WHAT YOU WILL DO: Return all of the data exactly, with nothing left out but the pictures.

◆ ◆ ◆ ◆

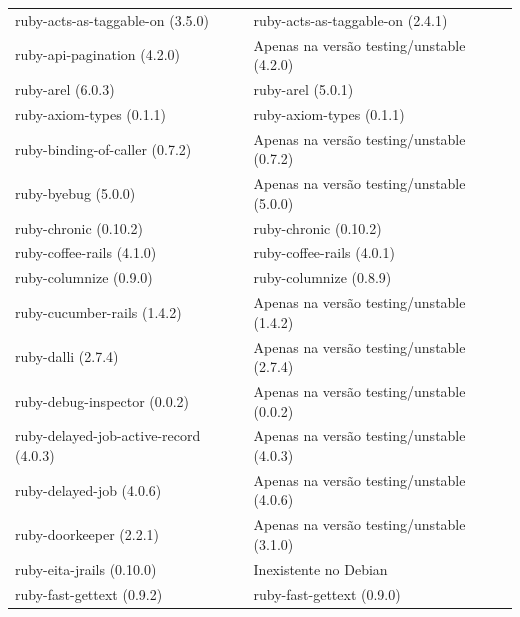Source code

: \begin{anexosenv}
\begin{longtable}[H]{l|l}
        ruby-acts-as-taggable-on (3.5.0)                 & ruby-acts-as-taggable-on (2.4.1)                                  \\ 
         ruby-api-pagination (4.2.0)                     & Apenas na versão testing/unstable (4.2.0)  \\ 
        ruby-arel (6.0.3)                                & ruby-arel (5.0.1)                                                 \\ 
        ruby-axiom-types (0.1.1)                         & ruby-axiom-types (0.1.1)                                         \\ 
        ruby-binding-of-caller (0.7.2)                   & Apenas na versão testing/unstable (0.7.2)  \\ 
        ruby-byebug (5.0.0)                              & Apenas na versão testing/unstable (5.0.0)  \\ 
        ruby-chronic (0.10.2)                            & ruby-chronic (0.10.2)                                             \\ 
        ruby-coffee-rails (4.1.0)                        & ruby-coffee-rails (4.0.1)                                         \\ 
        ruby-columnize (0.9.0)                           & ruby-columnize (0.8.9)                                            \\ 
        ruby-cucumber-rails (1.4.2)                      & Apenas na versão testing/unstable (1.4.2)  \\ 
        ruby-dalli (2.7.4)                               & Apenas na versão testing/unstable (2.7.4)  \\ 
        ruby-debug-inspector (0.0.2)                     & Apenas na versão testing/unstable (0.0.2)  \\ 
         ruby-delayed-job-active-record (4.0.3)          & Apenas na versão testing/unstable (4.0.3)  \\ 
        ruby-delayed-job (4.0.6)                         & Apenas na versão testing/unstable (4.0.6)  \\ 
        ruby-doorkeeper (2.2.1)                          & Apenas na versão testing/unstable (3.1.0)  \\ 
        ruby-eita-jrails (0.10.0)                        & Inexistente no Debian                                             \\ 
        ruby-fast-gettext (0.9.2)                        & ruby-fast-gettext (0.9.0)                                         \\ 

\end{longtable}
\end{anexosenv}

◆ ◆ ◆ ◆

WRITTEN REPLY:
Source code

: \begin{anexosenv}
\begin{longtable}[H]{l|l}
        ruby-acts-as-taggable-on (3.5.0)                 & ruby-acts-as-taggable-on (2.4.1)                                  \\ 
         ruby-api-pagination (4.2.0)                     & Apenas na versão testing/unstable (4.2.0)  \\ 
        ruby-arel (6.0.3)                                & ruby-arel (5.0.1)                                                 \\ 
        ruby-axiom-types (0.1.1)                         & ruby-axiom-types (0.1.1)                                         \\ 
        ruby-binding-of-caller (0.7.2)                   & Apenas na versão testing/unstable (0.7.2)  \\ 
        ruby-byebug (5.0.0)                              & Apenas na versão testing/unstable (5.0.0)  \\ 
        ruby-chronic (0.10.2)                            & ruby-chronic (0.10.2)                                             \\ 
        ruby-coffee-rails (4.1.0)                        & ruby-coffee-rails (4.0.1)                                         \\ 
        ruby-columnize (0.9.0)                           & ruby-columnize (0.8.9)                                            \\ 
        ruby-cucumber-rails (1.4.2)                      & Apenas na versão testing/unstable (1.4.2)  \\ 
        ruby-dalli (2.7.4)                               & Apenas na versão testing/unstable (2.7.4)  \\ 
        ruby-debug-inspector (0.0.2)                     & Apenas na versão testing/unstable (0.0.2)  \\ 
         ruby-delayed-job-active-record (4.0.3)          & Apenas na versão testing/unstable (4.0.3)  \\ 
        ruby-delayed-job (4.0.6)                         & Apenas na versão testing/unstable (4.0.6)  \\ 
        ruby-doorkeeper (2.2.1)                          & Apenas na versão testing/unstable (3.1.0)  \\ 
        ruby-eita-jrails (0.10.0)                        & Inexistente no Debian                                             \\ 
        ruby-fast-gettext (0.9.2)                        & ruby-fast-gettext (0.9.0)                                         \\ 

\end{longtable}
\end{anexosenv}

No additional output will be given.